Neighborly Love

by Krista Nadeau

“Now what did they get?”  

Each week something new was unloaded from their vehicle. A windfall for my neighbor. To their face, nothing but happiness. Week after week something new showed up. It’s sad to admit, that after a few weeks, I became envious. Soon, I felt guilty about being envious. There are so many negative emotions like envy such as jealousy, rage, hate, just to name a few, and they are all destructive emotions.  

Knowing better and feeling the ramifications of this negative emotion, praying for my neighbor became a daily thing. I prayed that they would have everything I wanted for my family— eventually I meant it and eventually the envy disappeared. People should want good things for others, at least that’s what I had learned. 

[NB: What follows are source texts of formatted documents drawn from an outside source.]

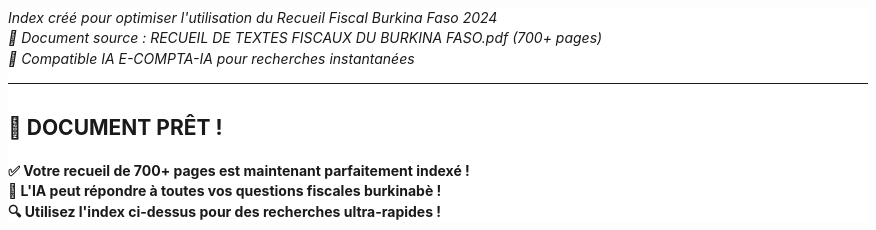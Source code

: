 *Index créé pour optimiser l'utilisation du Recueil Fiscal Burkina Faso 2024*  
*📄 Document source : RECUEIL DE TEXTES FISCAUX DU BURKINA FASO.pdf (700+ pages)*  
*🤖 Compatible IA E-COMPTA-IA pour recherches instantanées*

---

## 🎉 **DOCUMENT PRÊT !**

**✅ Votre recueil de 700+ pages est maintenant parfaitement indexé !**  
**🤖 L'IA peut répondre à toutes vos questions fiscales burkinabè !**  
**🔍 Utilisez l'index ci-dessus pour des recherches ultra-rapides !**
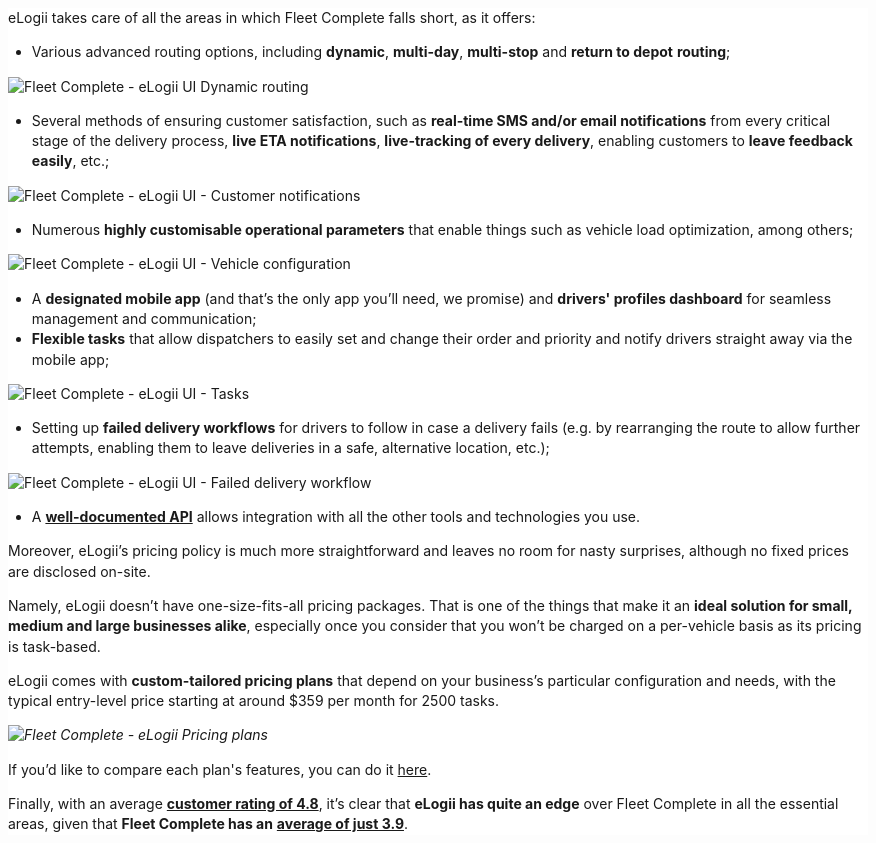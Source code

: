eLogii takes care of all the areas in which Fleet Complete falls short, as it offers:

* Various advanced routing options, including **dynamic**, **multi-day**, **multi-stop** and **return to depot** **routing**;

![Fleet Complete - eLogii UI Dynamic routing](/blog/uploads/fleet-complete-elogii-ui-dynamic-routing.png "Fleet Complete - eLogii UI Dynamic routing")

* Several methods of ensuring customer satisfaction, such as **real-time SMS and/or email notifications** from every critical stage of the delivery process, **live ETA notifications**, **live-tracking of every delivery**, enabling customers to **leave feedback easily**, etc.;

![Fleet Complete - eLogii UI - Customer notifications](/blog/uploads/fleet-complete-elogii-ui-customer-notifications.JPG "Fleet Complete - eLogii UI - Customer notifications")

* Numerous **highly customisable operational parameters** that enable things such as vehicle load optimization, among others;

![Fleet Complete - eLogii UI - Vehicle configuration](/blog/uploads/fleet-complete-elogii-ui-vehicle-configuration.JPG "Fleet Complete - eLogii UI - Vehicle configuration")

* A **designated mobile app** (and that’s the only app you’ll need, we promise) and **drivers' profiles dashboard** for seamless management and communication;
* **Flexible tasks** that allow dispatchers to easily set and change their order and priority and notify drivers straight away via the mobile app;

![Fleet Complete - eLogii UI - Tasks](/blog/uploads/fleet-complete-elogii-ui-tasks.JPG "Fleet Complete - eLogii UI - Tasks")

* Setting up **failed delivery workflows** for drivers to follow in case a delivery fails (e.g. by rearranging the route to allow further attempts, enabling them to leave deliveries in a safe, alternative location, etc.);

![Fleet Complete - eLogii UI - Failed delivery workflow](/blog/uploads/fleet-complete-elogii-ui-failed-delivery-workflow.JPG "Fleet Complete - eLogii UI - Failed delivery workflow")

* A [**well-documented API**](https://api-docs.elogii.com/) allows integration with all the other tools and technologies you use.

Moreover, eLogii’s pricing policy is much more straightforward and leaves no room for nasty surprises, although no fixed prices are disclosed on-site.

Namely, eLogii doesn’t have one-size-fits-all pricing packages. That is one of the things that make it an **ideal solution for small, medium and large businesses alike**, especially once you consider that you won’t be charged on a per-vehicle basis as its pricing is task-based.

eLogii comes with **custom-tailored pricing plans** that depend on your business’s particular configuration and needs, with the typical entry-level price starting at around $359 per month for 2500 tasks.

_![Fleet Complete - eLogii Pricing plans](/blog/uploads/fleet-complete-elogii-pricing-plans.png "Fleet Complete - eLogii Pricing plans")_

If you’d like to compare each plan's features, you can do it [here](https://elogii.com/plans-and-features?utm_content=Cj0KCQjwidSWBhDdARIsAIoTVb3rzMUA0BtUIPyXleIaPk7ODhqHDEWXrpWW_HCGKoi2omXmaU7DErUaAuT1EALw_wcB).

Finally, with an average [**customer rating of 4.8**](https://www.capterra.com/p/202055/eLogii/), it’s clear that **eLogii has quite an edge** over Fleet Complete in all the essential areas, given that **Fleet Complete has an** [**average of just 3.9**](https://www.capterra.com/p/79292/Fleet-Complete/#about).
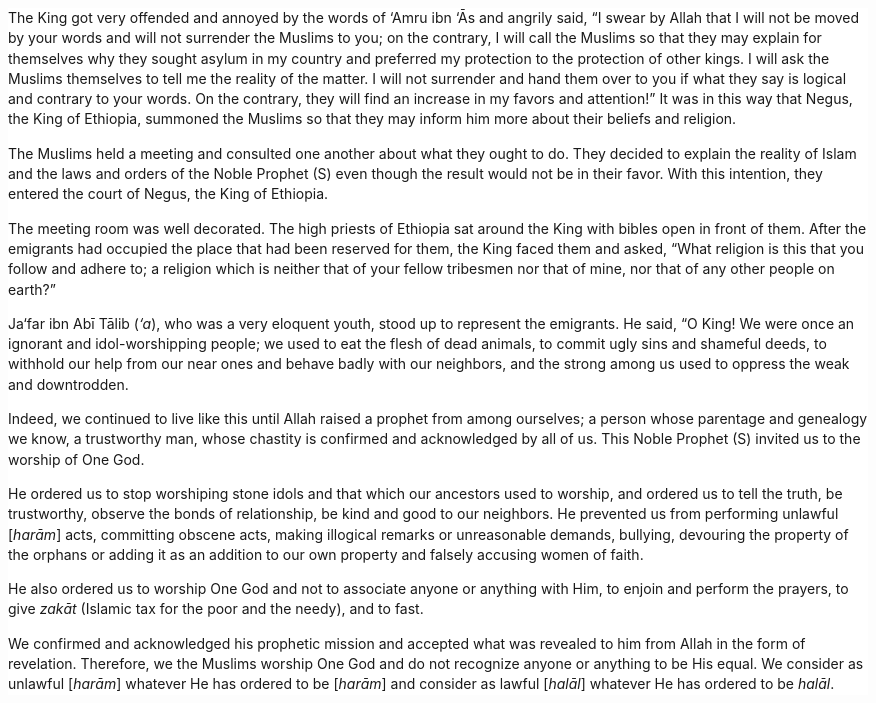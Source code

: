 The King got very offended and annoyed by the words of ‘Amru ibn ‘Ās and
angrily said, “I swear by Allah that I will not be moved by your words
and will not surrender the Muslims to you; on the contrary, I will call
the Muslims so that they may explain for themselves why they sought
asylum in my country and preferred my protection to the protection of
other kings. I will ask the Muslims themselves to tell me the reality of
the matter. I will not surrender and hand them over to you if what they
say is logical and contrary to your words. On the contrary, they will
find an increase in my favors and attention!” It was in this way that
Negus, the King of Ethiopia, summoned the Muslims so that they may
inform him more about their beliefs and religion.

The Muslims held a meeting and consulted one another about what they
ought to do. They decided to explain the reality of Islam and the laws
and orders of the Noble Prophet (S) even though the result would not be
in their favor. With this intention, they entered the court of Negus,
the King of Ethiopia.

The meeting room was well decorated. The high priests of Ethiopia sat
around the King with bibles open in front of them. After the emigrants
had occupied the place that had been reserved for them, the King faced
them and asked, “What religion is this that you follow and adhere to; a
religion which is neither that of your fellow tribesmen nor that of
mine, nor that of any other people on earth?”

Ja‘far ibn Abī Tālib (*‘a*), who was a very eloquent youth, stood up to
represent the emigrants. He said, “O King! We were once an ignorant and
idol-worshipping people; we used to eat the flesh of dead animals, to
commit ugly sins and shameful deeds, to withhold our help from our near
ones and behave badly with our neighbors, and the strong among us used
to oppress the weak and downtrodden.

Indeed, we continued to live like this until Allah raised a prophet from
among ourselves; a person whose parentage and genealogy we know, a
trustworthy man, whose chastity is confirmed and acknowledged by all of
us. This Noble Prophet (S) invited us to the worship of One God.

He ordered us to stop worshiping stone idols and that which our
ancestors used to worship, and ordered us to tell the truth, be
trustworthy, observe the bonds of relationship, be kind and good to our
neighbors. He prevented us from performing unlawful [*harām*] acts,
committing obscene acts, making illogical remarks or unreasonable
demands, bullying, devouring the property of the orphans or adding it as
an addition to our own property and falsely accusing women of faith.

He also ordered us to worship One God and not to associate anyone or
anything with Him, to enjoin and perform the prayers, to give *zakāt*
(Islamic tax for the poor and the needy), and to fast.

We confirmed and acknowledged his prophetic mission and accepted what
was revealed to him from Allah in the form of revelation. Therefore, we
the Muslims worship One God and do not recognize anyone or anything to
be His equal. We consider as unlawful [*harām*] whatever He has ordered
to be [*harām*] and consider as lawful [*halāl*] whatever He has ordered
to be *halāl*.


[^1]: Safīnah al-Bihār, vol. 1, p. 158.
[^2]: Ibn Hishām, Al-Sīrah al-Nabawiyyah, vol. 1, p. 223; Tārīkh-e
[^3]: Al-Istī‘āb, vol. 1, p. 212; Khisāl, p. 107.
[^4]: Tayyār is an Arabic word that means flying. [trans.]
[^5]: Zarkulī, Al-A‘lām, vol. 2, p. 125; Al-Isābah, vol. 1, p. 237;
[^6]: Sadūq, Al-Amālī, p. 74.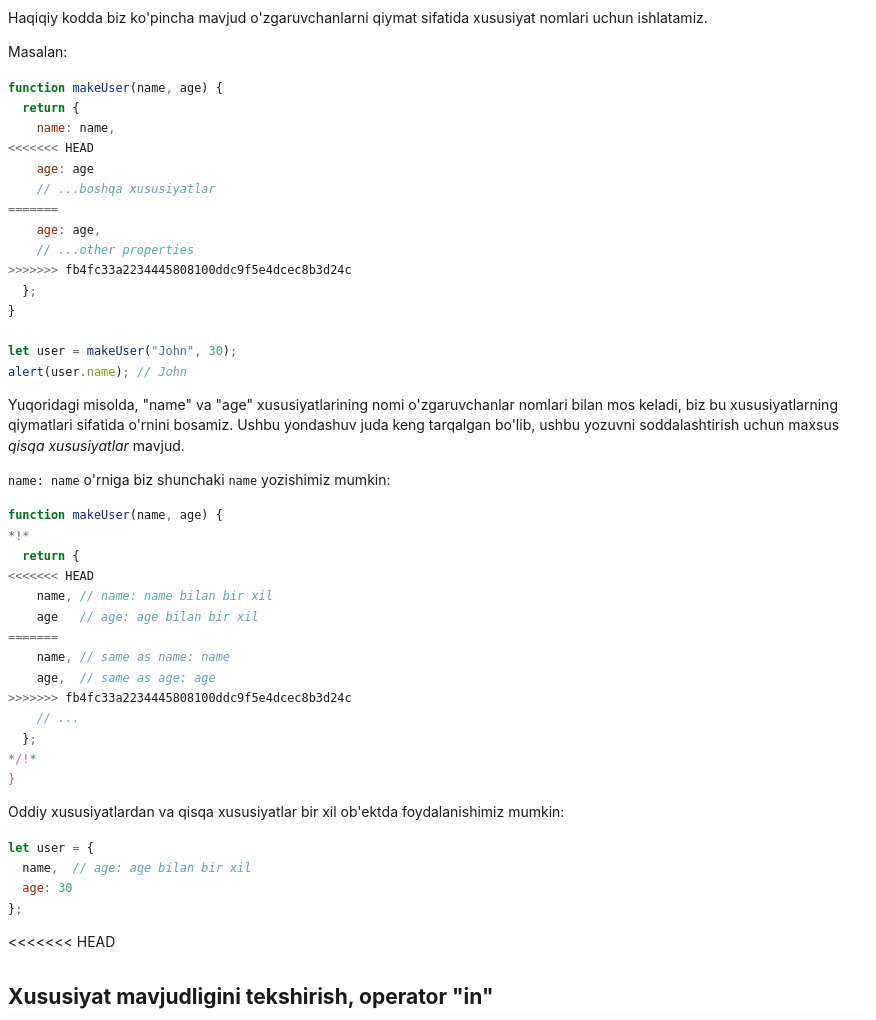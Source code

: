 Haqiqiy kodda biz ko'pincha mavjud o'zgaruvchanlarni qiymat sifatida xususiyat nomlari uchun ishlatamiz.

Masalan:

```js run
function makeUser(name, age) {
  return {
    name: name,
<<<<<<< HEAD
    age: age
    // ...boshqa xususiyatlar
=======
    age: age,
    // ...other properties
>>>>>>> fb4fc33a2234445808100ddc9f5e4dcec8b3d24c
  };
}

let user = makeUser("John", 30);
alert(user.name); // John
```

Yuqoridagi misolda, "name" va "age" xususiyatlarining nomi o'zgaruvchanlar nomlari bilan mos keladi, biz bu xususiyatlarning qiymatlari sifatida o'rnini bosamiz. Ushbu yondashuv juda keng tarqalgan bo'lib, ushbu yozuvni soddalashtirish uchun maxsus *qisqa xususiyatlar* mavjud.

`name: name` o'rniga biz shunchaki `name` yozishimiz mumkin:

```js
function makeUser(name, age) {
*!*
  return {
<<<<<<< HEAD
    name, // name: name bilan bir xil
    age   // age: age bilan bir xil
=======
    name, // same as name: name
    age,  // same as age: age
>>>>>>> fb4fc33a2234445808100ddc9f5e4dcec8b3d24c
    // ...
  };
*/!*
}
```

Oddiy xususiyatlardan va qisqa xususiyatlar bir xil ob'ektda foydalanishimiz mumkin:

```js
let user = {
  name,  // age: age bilan bir xil
  age: 30
};
```

<<<<<<< HEAD
## Xususiyat mavjudligini tekshirish, operator "in"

Neighbor is described by Merriam-Webster as “one living or located near another.” Thinking comprehensively, neighbor means something much greater—a kindred human being or ALL mankind. This global definition makes the adage “love your neighbor as yourself” much harder to fathom and seemingly difficult to carry out. Today, with the division that we all know exists, why, or how can we love our neighbors- as in all human beings? Who is our neighbor?  

There is a parable in the Bible that tells us who our neighbor is and how to love them as ourselves—as the story goes, there was a man, who had been beaten badly by some robbers and left on the side of the road, stripped of his clothing and helpless. A priest and a Levite, both of the same religion as the beaten man, see him but cross the road to avoid dealing with him. Finally, a Samaritan, who was of a different religion, and back then, would have probably been despised by the others, stopped and helped the man. The Samaritan bandaged his wounds, covered him, put him on his donkey and brought him to an innkeeper in town. Paying for the man’s stay, the Samaritan told the innkeeper he would be back in a few days and would pay for any extra expenses. This is known as the parable as the Good Samaritan and speaks to what it means to be a good neighbor, to be kind, to help, to have concern for others.  

Later in the passage, Jesus asks, “which of these three men was a good neighbor?” 

“The one who had mercy on him.” 

Jesus replied, “Go and do likewise.” 

Buddhist compassion is described as “the result of knowing one is part of a greater whole and is interdependent and connected to that whole.” More mankind thinking. Expressing neighborly love is easier if you like the person and not so easy if you have an issue with a person or group of people. Show love and kindness anyway, to as many people as you can.

It turns out love is a universal language. Love is a staple of life and something everyone longs for. Love can bring healing and peace. Of course, the person receiving love benefits but love and compassion have been found to have health benefits for the giver as well, such as reducing stress, increasing mental and physical wellbeing, and yes, some experts suggest it may even increase our lifespan. 

Following are some examples of how to love your neighbor: show peace by being tolerant and civil, be kind, even if it means just a smile, be fair, be generous, listen more and talk less. Above all, just be a good human who cares about others, who can see beyond self and treat people how you want to be treated—it’s that easy.